# Action item
Each entry that follows is to be copied exactly, minus any pictures.

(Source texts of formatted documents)
══════════
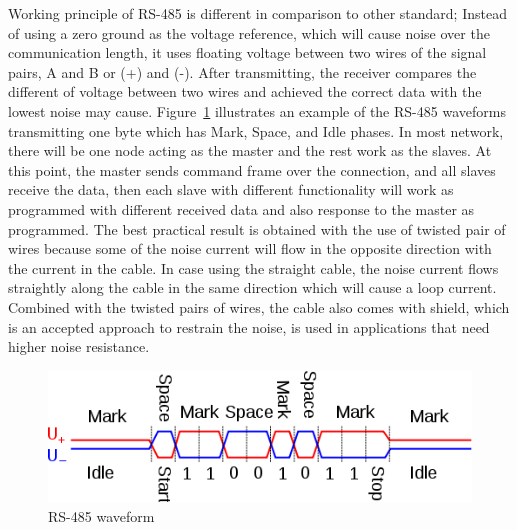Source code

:     Working principle of RS-485 is different in comparison to other standard; Instead of using a zero ground as the voltage reference, which will cause noise over the communication length, it uses floating voltage between two wires of the signal pairs, A and B or (+) and (-). After transmitting, the receiver compares the different of voltage between two wires and achieved the correct data with the lowest noise may cause. Figure~\ref{fig:rs485Wave} illustrates an example of the RS-485 waveforms transmitting one byte which has Mark, Space, and Idle phases. In most network, there will be one node acting as the master and the rest work as the slaves. At this point, the master sends command frame over the connection, and all slaves receive the data, then each slave with different functionality will work as programmed with different received data and also response to the master as programmed. The best practical result is obtained with the use of twisted pair of wires because some of the noise current will flow in the opposite direction with the current in the cable. In case using the straight cable, the noise current flows straightly along the cable in the same direction which will cause a loop current. Combined with the twisted pairs of wires, the cable also comes with shield, which is an accepted approach to restrain the noise, is used in applications that need higher noise resistance.
    \begin{figure}[!ht]
      \begin{center}
        \includegraphics[scale=0.8]{images/RS-485_waveform.png}
        \caption{RS-485 waveform}
        \label{fig:rs485Wave}
      \end{center}
    \end{figure}

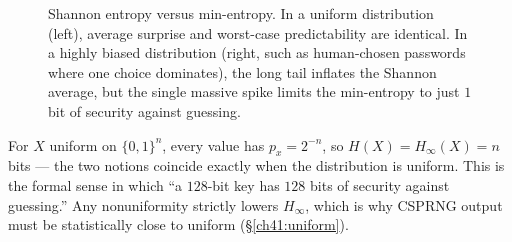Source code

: \begin{figure}[htbp]
\centering
{}
\caption{Shannon entropy versus min-entropy. In a uniform distribution (left), average surprise and worst-case predictability are identical. In a highly biased distribution (right, such as human-chosen passwords where one choice dominates), the long tail inflates the Shannon average, but the single massive spike limits the min-entropy to just $1$ bit of security against guessing.}
\label{ch41:fig-entropy}
\end{figure}


\begin{example}
\label{ch41:ex-keyentropy}
For $X$ uniform on $\{0,1\}^{n}$, every value has $p_x = 2^{-n}$, so
$H(X)=H_\infty(X)=n$ bits --- the two notions coincide exactly when the
distribution is uniform. This is the formal sense in which ``a $128$-bit key has
$128$ bits of security against guessing.'' Any nonuniformity strictly lowers
$H_\infty$, which is why CSPRNG output must be statistically close to uniform
(\S\ref{ch41:uniform}).
\end{example}

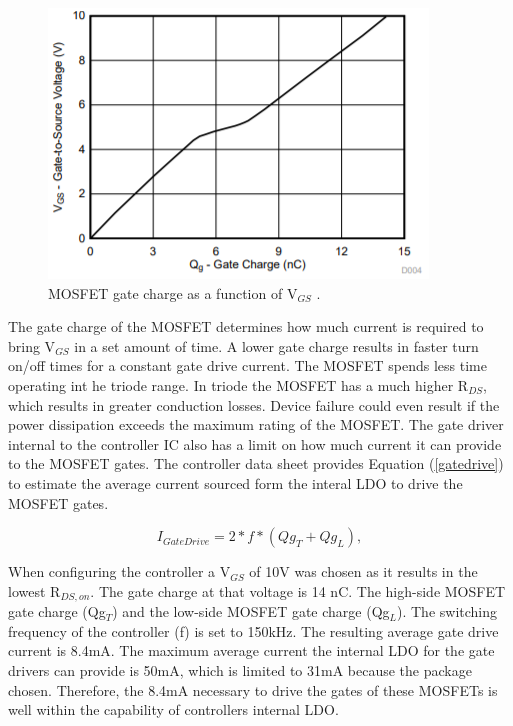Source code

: \documentclass[11pt]{article}
\begin{document}
    \begin{figure}[H]
            \centering
            \includegraphics[width=0.5\linewidth]{mosfetgatecharge.PNG}
            \caption{MOSFET gate charge as a function of V$_{GS}$ \cite{shen_yaur_chen_block_2016}.}
            \label{mosfetgate}
    \end{figure}
    
    The gate charge of the MOSFET determines how much current is required to bring V$_{GS}$ in a set amount of time. A lower gate charge results in faster turn on/off times for a constant gate drive current. The MOSFET spends less time operating int he triode range. In triode the MOSFET has a much higher R$_{DS}$, which results in greater conduction losses. Device failure could even result if the power dissipation exceeds the maximum rating of the MOSFET.
    \newline
    \newline
    \noindent The gate driver internal to the controller IC also has a limit on how much current it can provide to the MOSFET gates. The controller data sheet provides Equation (\ref{gatedrive}) to estimate the average current sourced form the interal LDO to drive the MOSFET gates. 
    
    \begin{equation}
        I_{GateDrive}=2*f*(Qg_T+Qg_L),
        \label{gatedrive}
    \end{equation}
    
    \noindent When configuring the controller a V$_{GS}$ of 10V was chosen as it results in the lowest R$_{DS,on}$. The gate charge at that voltage is 14 nC. The high-side MOSFET gate charge (Qg$_T$) and the low-side MOSFET gate charge (Qg$_L$). The switching frequency of the controller (f) is set to 150kHz. The resulting average gate drive current is 8.4mA. The maximum average current the internal LDO for the gate drivers can provide is 50mA, which is limited to 31mA because the package chosen. Therefore, the 8.4mA necessary to drive the gates of these MOSFETs is well within the capability of controllers internal LDO.
    
\end{document}

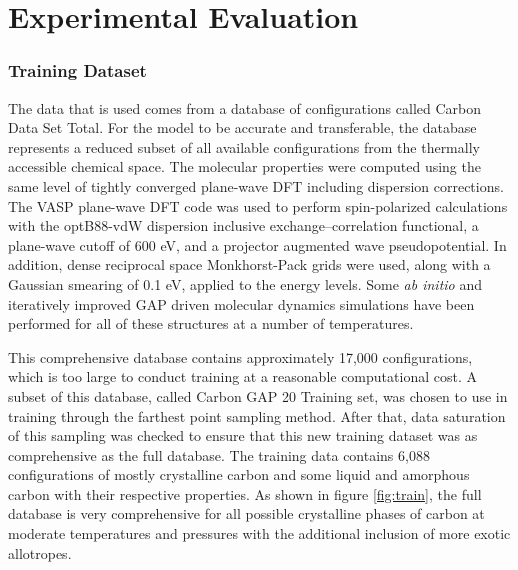 \documentclass[12pt, abstract = true]{scrartcl}
\begin{document}
\newpage

\section{Experimental Evaluation}
\subsubsection{Training Dataset}\label{Train}
The data that is used comes from a database of configurations called Carbon Data Set Total\cite{gap20}. For the model to be accurate and transferable, the database represents a reduced subset of all available configurations from the thermally accessible chemical space. The molecular properties were computed using the same level of tightly converged plane-wave DFT including dispersion corrections. The VASP plane-wave DFT code was used to perform spin-polarized calculations with the optB88-vdW dispersion inclusive exchange–correlation functional, a plane-wave cutoff of 600 eV, and a projector augmented wave pseudopotential. In addition, dense reciprocal space Monkhorst-Pack grids were used, along with a Gaussian smearing of 0.1 eV, applied to the energy levels. Some \emph{ab initio} and iteratively improved GAP driven molecular dynamics simulations have been performed for all of these structures at a number of temperatures. 

This comprehensive database contains approximately 17,000 configurations, which is too large to conduct training at a reasonable computational cost. A subset of this database, called Carbon GAP 20 Training set, was chosen to use in training through the farthest point sampling method. After that, data saturation of this sampling was checked to ensure that this new training dataset was as comprehensive as the full database. The training data contains 6,088 configurations of mostly crystalline carbon and some liquid and amorphous carbon with their respective properties. As shown in figure \ref{fig:train}, the full database is very comprehensive for all possible crystalline phases of carbon at moderate temperatures and pressures with the additional inclusion of more exotic allotropes. 
\end{document}
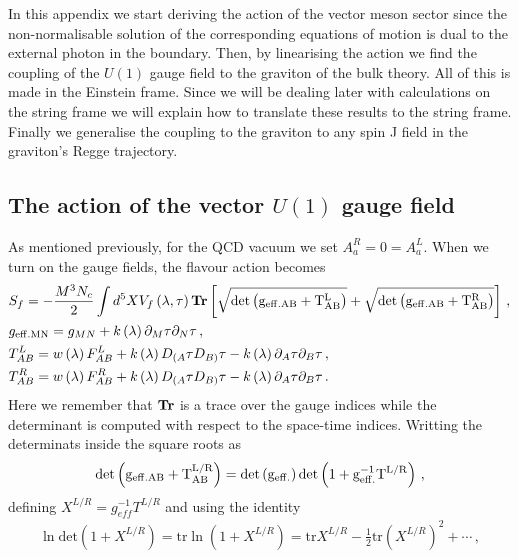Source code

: \documentclass[a4paper,12pt]{article}
\begin{document}
In this appendix we start deriving the action of the vector meson sector since the non-normalisable solution of the corresponding equations of motion is dual to the external photon in the boundary. Then, by linearising the action we find the coupling of the $U(1)$ gauge field to the graviton of the bulk theory. All of this is made in the Einstein frame. Since we will be dealing later with calculations on the string frame we will explain how to translate these results to the string frame. Finally we generalise the coupling to the graviton to any spin J field in the graviton's Regge trajectory.

\subsection*{The action of the vector $U(1)$ gauge field}
As mentioned previously, for the QCD vacuum we set $A^R_a = 0 = A^L_a$.
When we turn on the gauge fields, the flavour action becomes
\begin{align}
&S_f = - \frac{M^3 N_c}{2}  \int d^5 X V_f \left( \lambda, \tau \right) \bold{Tr} \left[ \sqrt{\rm{det} \left(g_{\rm{eff.} AB} + T^{L}_{AB}\right)} + \sqrt{\rm{det} \left(g_{\rm{eff.} AB} + T^{R}_{AB}\right)} \right] \, , \\
&g_{\rm{eff.} MN} = g_{MN} +  k\left(\lambda\right) \partial_M \tau \partial_N \tau \, , \\
&T^{L}_{AB} = w\left(\lambda\right) F^{L}_{AB} + k\left(\lambda\right)D_{(A}\tau D_{B)}\tau -   k\left(\lambda\right) \partial_A \tau \partial_B \tau \, , \\
&T^{R}_{AB} = w\left(\lambda\right) F^{R}_{AB} + k\left(\lambda\right)D_{(A}\tau D_{B)}\tau - k\left(\lambda\right) \partial_A \tau \partial_B \tau \, .
\end{align}
Here we remember that $\bold{Tr}$ is a trace over the gauge indices while the determinant is computed with respect to the space-time indices. Writting the determinats inside the square roots as 
\begin{align}
\rm{det}\left(g_{\rm{eff.} AB} + T^{L/R}_{AB} \right) = \rm{det} \left(g_{\rm{eff.}} \right)  \rm{det} \left( 1 + g_{\rm{eff.}}^{-1} T^{L/R} \right) \, ,
\end{align}
defining $X^{L/R} = g_{eff}^{-1} T^{L/R}$ and using the identity
\begin{align}
\ln \text{det} \left(1+X^{L/R}\right) = \text{tr} \ln\left(1 + X^{L/R}\right) = \text{tr} X^{L/R} - \frac{1}{2} \text{tr} {\left(X^{L/R}\right)}^2 + \cdots \, ,
\end{align}
\end{document}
══════════
# Result
Source code

:     Working principle of RS-485 is different in comparison to other standard; Instead of using a zero ground as the voltage reference, which will cause noise over the communication length, it uses floating voltage between two wires of the signal pairs, A and B or (+) and (-). After transmitting, the receiver compares the different of voltage between two wires and achieved the correct data with the lowest noise may cause. Figure~\ref{fig:rs485Wave} illustrates an example of the RS-485 waveforms transmitting one byte which has Mark, Space, and Idle phases. In most network, there will be one node acting as the master and the rest work as the slaves. At this point, the master sends command frame over the connection, and all slaves receive the data, then each slave with different functionality will work as programmed with different received data and also response to the master as programmed. The best practical result is obtained with the use of twisted pair of wires because some of the noise current will flow in the opposite direction with the current in the cable. In case using the straight cable, the noise current flows straightly along the cable in the same direction which will cause a loop current. Combined with the twisted pairs of wires, the cable also comes with shield, which is an accepted approach to restrain the noise, is used in applications that need higher noise resistance.
    \begin{figure}[!ht]
      \begin{center}
        \includegraphics[scale=0.8]{images/RS-485_waveform.png}
        \caption{RS-485 waveform}
        \label{fig:rs485Wave}
      \end{center}
    \end{figure}

Source code

: \begin{figure}[htbp]
\centering
{}
\caption{Shannon entropy versus min-entropy. In a uniform distribution (left), average surprise and worst-case predictability are identical. In a highly biased distribution (right, such as human-chosen passwords where one choice dominates), the long tail inflates the Shannon average, but the single massive spike limits the min-entropy to just $1$ bit of security against guessing.}
\label{ch41:fig-entropy}
\end{figure}


\begin{example}
\label{ch41:ex-keyentropy}
For $X$ uniform on $\{0,1\}^{n}$, every value has $p_x = 2^{-n}$, so
$H(X)=H_\infty(X)=n$ bits --- the two notions coincide exactly when the
distribution is uniform. This is the formal sense in which ``a $128$-bit key has
$128$ bits of security against guessing.'' Any nonuniformity strictly lowers
$H_\infty$, which is why CSPRNG output must be statistically close to uniform
(\S\ref{ch41:uniform}).
\end{example}

Source code

: \documentclass[11pt]{article}
\begin{document}
    \begin{figure}[H]
            \centering
            \includegraphics[width=0.5\linewidth]{mosfetgatecharge.PNG}
            \caption{MOSFET gate charge as a function of V$_{GS}$ \cite{shen_yaur_chen_block_2016}.}
            \label{mosfetgate}
    \end{figure}
    
    The gate charge of the MOSFET determines how much current is required to bring V$_{GS}$ in a set amount of time. A lower gate charge results in faster turn on/off times for a constant gate drive current. The MOSFET spends less time operating int he triode range. In triode the MOSFET has a much higher R$_{DS}$, which results in greater conduction losses. Device failure could even result if the power dissipation exceeds the maximum rating of the MOSFET.
    \newline
    \newline
    \noindent The gate driver internal to the controller IC also has a limit on how much current it can provide to the MOSFET gates. The controller data sheet provides Equation (\ref{gatedrive}) to estimate the average current sourced form the interal LDO to drive the MOSFET gates. 
    
    \begin{equation}
        I_{GateDrive}=2*f*(Qg_T+Qg_L),
        \label{gatedrive}
    \end{equation}
    
    \noindent When configuring the controller a V$_{GS}$ of 10V was chosen as it results in the lowest R$_{DS,on}$. The gate charge at that voltage is 14 nC. The high-side MOSFET gate charge (Qg$_T$) and the low-side MOSFET gate charge (Qg$_L$). The switching frequency of the controller (f) is set to 150kHz. The resulting average gate drive current is 8.4mA. The maximum average current the internal LDO for the gate drivers can provide is 50mA, which is limited to 31mA because the package chosen. Therefore, the 8.4mA necessary to drive the gates of these MOSFETs is well within the capability of controllers internal LDO.
    
\end{document}

 \documentclass[12pt, abstract = true]{scrartcl}
\begin{document}
\newpage

\section{Experimental Evaluation}
\subsubsection{Training Dataset}\label{Train}
The data that is used comes from a database of configurations called Carbon Data Set Total\cite{gap20}. For the model to be accurate and transferable, the database represents a reduced subset of all available configurations from the thermally accessible chemical space. The molecular properties were computed using the same level of tightly converged plane-wave DFT including dispersion corrections. The VASP plane-wave DFT code was used to perform spin-polarized calculations with the optB88-vdW dispersion inclusive exchange–correlation functional, a plane-wave cutoff of 600 eV, and a projector augmented wave pseudopotential. In addition, dense reciprocal space Monkhorst-Pack grids were used, along with a Gaussian smearing of 0.1 eV, applied to the energy levels. Some \emph{ab initio} and iteratively improved GAP driven molecular dynamics simulations have been performed for all of these structures at a number of temperatures. 

This comprehensive database contains approximately 17,000 configurations, which is too large to conduct training at a reasonable computational cost. A subset of this database, called Carbon GAP 20 Training set, was chosen to use in training through the farthest point sampling method. After that, data saturation of this sampling was checked to ensure that this new training dataset was as comprehensive as the full database. The training data contains 6,088 configurations of mostly crystalline carbon and some liquid and amorphous carbon with their respective properties. As shown in figure \ref{fig:train}, the full database is very comprehensive for all possible crystalline phases of carbon at moderate temperatures and pressures with the additional inclusion of more exotic allotropes. 
\end{document}
Source code

: \documentclass[a4paper,12pt]{article}
\begin{document}
In this appendix we start deriving the action of the vector meson sector since the non-normalisable solution of the corresponding equations of motion is dual to the external photon in the boundary. Then, by linearising the action we find the coupling of the $U(1)$ gauge field to the graviton of the bulk theory. All of this is made in the Einstein frame. Since we will be dealing later with calculations on the string frame we will explain how to translate these results to the string frame. Finally we generalise the coupling to the graviton to any spin J field in the graviton's Regge trajectory.

\subsection*{The action of the vector $U(1)$ gauge field}
As mentioned previously, for the QCD vacuum we set $A^R_a = 0 = A^L_a$.
When we turn on the gauge fields, the flavour action becomes
\begin{align}
&S_f = - \frac{M^3 N_c}{2}  \int d^5 X V_f \left( \lambda, \tau \right) \bold{Tr} \left[ \sqrt{\rm{det} \left(g_{\rm{eff.} AB} + T^{L}_{AB}\right)} + \sqrt{\rm{det} \left(g_{\rm{eff.} AB} + T^{R}_{AB}\right)} \right] \, , \\
&g_{\rm{eff.} MN} = g_{MN} +  k\left(\lambda\right) \partial_M \tau \partial_N \tau \, , \\
&T^{L}_{AB} = w\left(\lambda\right) F^{L}_{AB} + k\left(\lambda\right)D_{(A}\tau D_{B)}\tau -   k\left(\lambda\right) \partial_A \tau \partial_B \tau \, , \\
&T^{R}_{AB} = w\left(\lambda\right) F^{R}_{AB} + k\left(\lambda\right)D_{(A}\tau D_{B)}\tau - k\left(\lambda\right) \partial_A \tau \partial_B \tau \, .
\end{align}
Here we remember that $\bold{Tr}$ is a trace over the gauge indices while the determinant is computed with respect to the space-time indices. Writting the determinats inside the square roots as 
\begin{align}
\rm{det}\left(g_{\rm{eff.} AB} + T^{L/R}_{AB} \right) = \rm{det} \left(g_{\rm{eff.}} \right)  \rm{det} \left( 1 + g_{\rm{eff.}}^{-1} T^{L/R} \right) \, ,
\end{align}
defining $X^{L/R} = g_{eff}^{-1} T^{L/R}$ and using the identity
\begin{align}
\ln \text{det} \left(1+X^{L/R}\right) = \text{tr} \ln\left(1 + X^{L/R}\right) = \text{tr} X^{L/R} - \frac{1}{2} \text{tr} {\left(X^{L/R}\right)}^2 + \cdots \, ,
\end{align}
\end{document}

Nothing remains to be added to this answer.